I lay the blame on parents for not enforcing consistent discipline. I lay the blame on society for adopting the ideology that discipline (biblical) cannot be used. I lay the blame on the children for being disrespectful. Everyone has some blame to share! My children will tell you that we did not allow them to pull the stunts mentioned above. In church, while I was preaching my boys knew that if I snapped my fingers it meant, “Stop what you are doing now!” They may not remember how effective it was but believe me the consistent enforcement of discipline on that front make that an effective method of getting the desired and necessary response from them. I am reminded of one of the church members in one particular church telling the story of how their oldest son was acting up and the mother picked him up to take him out of the sanctuary and fully intended to give him a spanking. As she was going down the aisle he said where everyone could hear, “Somebody help me this crazy woman is going to kill me.” The entire church erupted and she got so tickled that while she still disciplined him she could not help but find it funny.
But, for all of us who have parents, or children, we should remember this verse and the additional benefit it contains. It is a reference to the Ten Commandments and Paul says that “honoring your parents” carries with it the promise of long life on the earth. Do I think that someone can honor parents and die young, of course, I do. However, I also believe that many live long and fruitful lives largely based on this promise and their truthful honoring of their parents. My grandfather on my mother’s side was 9 days short of being 101 when he went home to be with the Lord and I know he honored his parents as did his children him and my grandmother. My mother was 95 when she went home to the Lord and I watched her honor her parents.

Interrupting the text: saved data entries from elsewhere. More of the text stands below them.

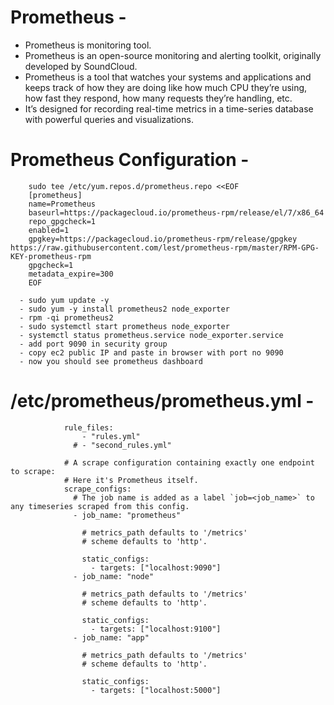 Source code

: # Prometheus -
- Prometheus is monitoring tool.
- Prometheus is an open-source monitoring and alerting toolkit, originally developed by SoundCloud.
- Prometheus is a tool that watches your systems and applications and keeps track of how they are doing like how much CPU they’re using, how fast they respond, how many requests they’re handling, etc.
- It’s designed for recording real-time metrics in a time-series database with powerful queries and visualizations.

# Prometheus Configuration -


        sudo tee /etc/yum.repos.d/prometheus.repo <<EOF
        [prometheus]
        name=Prometheus
        baseurl=https://packagecloud.io/prometheus-rpm/release/el/7/x86_64
        repo_gpgcheck=1
        enabled=1
        gpgkey=https://packagecloud.io/prometheus-rpm/release/gpgkey https://raw.githubusercontent.com/lest/prometheus-rpm/master/RPM-GPG-KEY-prometheus-rpm
        gpgcheck=1
        metadata_expire=300
        EOF

      - sudo yum update -y
      - sudo yum -y install prometheus2 node_exporter
      - rpm -qi prometheus2
      - sudo systemctl start prometheus node_exporter
      - systemctl status prometheus.service node_exporter.service
      - add port 9090 in security group
      - copy ec2 public IP and paste in browser with port no 9090
      - now you should see prometheus dashboard
      
      
# /etc/prometheus/prometheus.yml -

                rule_files:
                    - "rules.yml"
                  # - "second_rules.yml"
                
                # A scrape configuration containing exactly one endpoint to scrape:
                # Here it's Prometheus itself.
                scrape_configs:
                  # The job name is added as a label `job=<job_name>` to any timeseries scraped from this config.
                  - job_name: "prometheus"
                
                    # metrics_path defaults to '/metrics'
                    # scheme defaults to 'http'.
                
                    static_configs:
                      - targets: ["localhost:9090"]
                  - job_name: "node"
                
                    # metrics_path defaults to '/metrics'
                    # scheme defaults to 'http'.
                
                    static_configs:
                      - targets: ["localhost:9100"]
                  - job_name: "app"
                
                    # metrics_path defaults to '/metrics'
                    # scheme defaults to 'http'.
                
                    static_configs:
                      - targets: ["localhost:5000"]
                
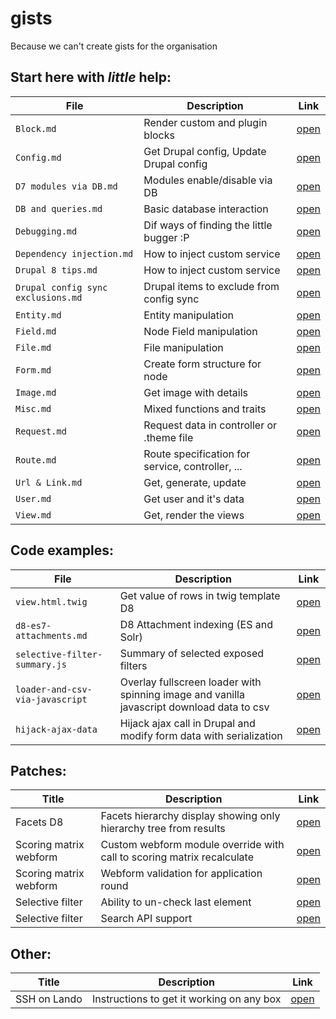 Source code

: # gists
Because we can't create gists for the organisation

## Start here with *little* help:
| File | Description | Link |
| --- | --- | --- |
| `Block.md` | Render custom and plugin blocks | [open](https://github.com/MantaRayMedia/gists/blob/master/Block.md) |
| `Config.md` | Get Drupal config, Update Drupal config | [open](https://github.com/MantaRayMedia/gists/blob/master/Config.md) |
| `D7 modules via DB.md` | Modules enable/disable via DB | [open](https://github.com/MantaRayMedia/gists/blob/master/D7%20modules%20via%20DB.md) |
| `DB and queries.md` | Basic database interaction | [open](https://github.com/MantaRayMedia/gists/blob/master/DB%20and%20queries.md) |
| `Debugging.md` | Dif ways of finding the little bugger :P | [open](https://github.com/MantaRayMedia/gists/blob/master/Debugging.md) |
| `Dependency injection.md` | How to inject custom service | [open](https://github.com/MantaRayMedia/gists/blob/master/Dependency%20injection.md) |
| `Drupal 8 tips.md` | How to inject custom service | [open](https://github.com/MantaRayMedia/gists/blob/master/Drupal%208%20tips.md) |
| `Drupal config sync exclusions.md` | Drupal items to exclude from config sync | [open](https://github.com/MantaRayMedia/gists/blob/master/Drupal%20config%20sync%20exclusions.md) |
| `Entity.md` | Entity manipulation | [open](https://github.com/MantaRayMedia/gists/blob/master/Entity.md) |
| `Field.md` | Node Field manipulation | [open](https://github.com/MantaRayMedia/gists/blob/master/Field.md) |
| `File.md` | File manipulation | [open](https://github.com/MantaRayMedia/gists/blob/master/File.md) |
| `Form.md` | Create form structure for node | [open](https://github.com/MantaRayMedia/gists/blob/master/Form.md) |
| `Image.md` | Get image with details | [open](https://github.com/MantaRayMedia/gists/blob/master/Image.md) |
| `Misc.md` | Mixed functions and traits | [open](https://github.com/MantaRayMedia/gists/blob/master/Misc.md) |
| `Request.md` | Request data in controller or .theme file | [open](https://github.com/MantaRayMedia/gists/blob/master/Request.md) |
| `Route.md` | Route specification for service, controller, ... | [open](https://github.com/MantaRayMedia/gists/blob/master/Route.md) |
| `Url & Link.md` | Get, generate, update | [open](https://github.com/MantaRayMedia/gists/blob/master/Url%20%26%20Link.md) |
| `User.md` | Get user and it's data | [open](https://github.com/MantaRayMedia/gists/blob/master/User.md) |
| `View.md` | Get, render the views | [open](https://github.com/MantaRayMedia/gists/blob/master/View.md) |


## Code examples:
| File | Description | Link |
| --- | --- | --- |
| `view.html.twig` | Get value of rows in twig template D8 | [open](https://github.com/MantaRayMedia/gists/blob/master/Code/view.html.twig) |
| `d8-es7-attachments.md` | D8 Attachment indexing (ES and Solr) | [open](https://github.com/MantaRayMedia/gists/blob/master/Code/d8-es7-attachments.md) |
| `selective-filter-summary.js` | Summary of selected exposed filters | [open](https://github.com/MantaRayMedia/gists/blob/master/Code/selective-filter-summary.js) |
| `loader-and-csv-via-javascript` | Overlay fullscreen loader with spinning image and vanilla javascript download data to csv | [open](https://github.com/MantaRayMedia/gists/blob/master/Code/loader-and-csv-via-javascript/index.html) |
| `hijack-ajax-data` | Hijack ajax call in Drupal and modify form data with serialization | [open](https://github.com/MantaRayMedia/gists/blob/master/Code/hijack-ajax-data.js) |

## Patches:
| Title | Description | Link |
| --- | --- | --- |
| Facets D8 | Facets hierarchy display showing only hierarchy tree from results | [open](https://github.com/MantaRayMedia/gists/blob/master/Patches/d8_facets_hierarchy_query_results_build_from_results.patch) |
| Scoring matrix webform | Custom webform module override with call to scoring matrix recalculate | [open](https://github.com/MantaRayMedia/gists/blob/master/Patches/webform_call_custom_for_matrix_calculate.patch) |
| Scoring matrix webform | Webform validation for application round | [open](https://github.com/MantaRayMedia/gists/blob/master/Patches/webform_validation-application-round.patch) |
| Selective filter | Ability to un-check last element | [open](https://github.com/MantaRayMedia/gists/blob/master/Patches/views_module_fix_for_selective_filter_uncheck_last.patch) |
| Selective filter | Search API support | [open](https://github.com/MantaRayMedia/gists/blob/master/Patches/views_selective_filters-search_api.patch) |

## Other:
| Title | Description | Link |
| --- | --- | --- |
| SSH on Lando  | Instructions to get it working on any box | [open](https://github.com/MantaRayMedia/gists/blob/master/Other/lando-ssh.md) |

She cared for her own family and carefully ministered to her parent’s needs. It is more than just doing what they say it is a mindset and attitude. It is a relationship. It is an expression of respect and love. It carries with it a desire to please them biblically.
I see disrespect in public. I’ve seen it in homes. I’ve seen it in schools. I see it in every aspect of our society and goes way beyond just honoring parents but that is my focus here. Let’s get this part right and I believe many of the other areas will come into harmony with the biblical guidelines. Proverbs 13:24 – “He who spares the rod hates his son, but he who loves him is careful to discipline him.” Some might be troubled by the idea of using the rod of discipline on their children, but discipline is a very good place to begin. My dad could quote and believed an earlier verse in that chapter and practiced it. Verse 14 – “You shall beat him with a rod, and shall deliver his soul from hell.” Actually, I’m glad my parents disciplined me and it did not make me a warped individual. If I’m warped I did that on my own their discipline didn’t cause it.
May God be with you as you go through your day!